Problem description |
Could you print the entries below exactly, starting at the line that contains "И вставим его на место пагинации." and stopping after the last one?

#### Input material ####

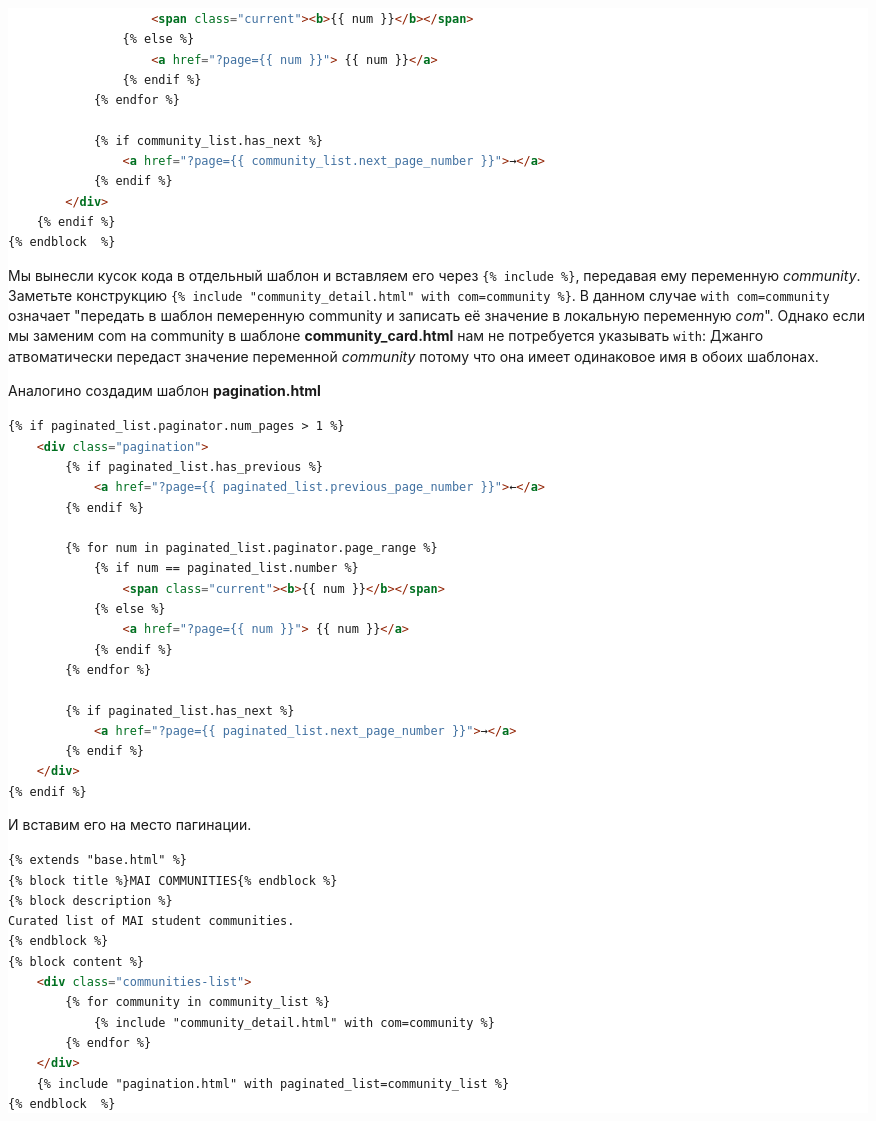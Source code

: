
 ```html
                    <span class="current"><b>{{ num }}</b></span>
                {% else %}
                    <a href="?page={{ num }}"> {{ num }}</a>
                {% endif %}
            {% endfor %}

            {% if community_list.has_next %}
                <a href="?page={{ community_list.next_page_number }}">→</a>
            {% endif %}
        </div>
    {% endif %}
{% endblock  %}
```

Мы вынесли кусок кода в отдельный шаблон и вставляем его через `{% include %}`, передавая ему переменную _community_.
Заметьте конструкцию `{% include "community_detail.html" with com=community %}`.
В данном случае `with com=community` означает "передать в шаблон пемеренную community и записать её значение в локальную переменную _com_". Однако если мы заменим com на community в шаблоне __community_card.html__ нам не потребуется указывать `with`: Джанго атвоматически передаст значение переменной _community_ потому что она имеет одинаковое имя в обоих шаблонах. 

Аналогино создадим шаблон __pagination.html__
```html
{% if paginated_list.paginator.num_pages > 1 %}
    <div class="pagination">
        {% if paginated_list.has_previous %}
            <a href="?page={{ paginated_list.previous_page_number }}">←</a>
        {% endif %}

        {% for num in paginated_list.paginator.page_range %}
            {% if num == paginated_list.number %}
                <span class="current"><b>{{ num }}</b></span>
            {% else %}
                <a href="?page={{ num }}"> {{ num }}</a>
            {% endif %}
        {% endfor %}

        {% if paginated_list.has_next %}
            <a href="?page={{ paginated_list.next_page_number }}">→</a>
        {% endif %}
    </div>
{% endif %}
```

И вставим его на место пагинации.
```html
{% extends "base.html" %}
{% block title %}MAI COMMUNITIES{% endblock %}
{% block description %}
Curated list of MAI student communities.
{% endblock %}
{% block content %}
    <div class="communities-list">
        {% for community in community_list %}
            {% include "community_detail.html" with com=community %}  
        {% endfor %}
    </div>
    {% include "pagination.html" with paginated_list=community_list %}  
{% endblock  %}
```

####

Finished task |
И вставим его на место пагинации.
```html
{% extends "base.html" %}
{% block title %}MAI COMMUNITIES{% endblock %}
{% block description %}
Curated list of MAI student communities.
{% endblock %}
{% block content %}
    <div class="communities-list">
        {% for community in community_list %}
            {% include "community_detail.html" with com=community %}  
        {% endfor %}
    </div>
    {% include "pagination.html" with paginated_list=community_list %}  
{% endblock  %}
```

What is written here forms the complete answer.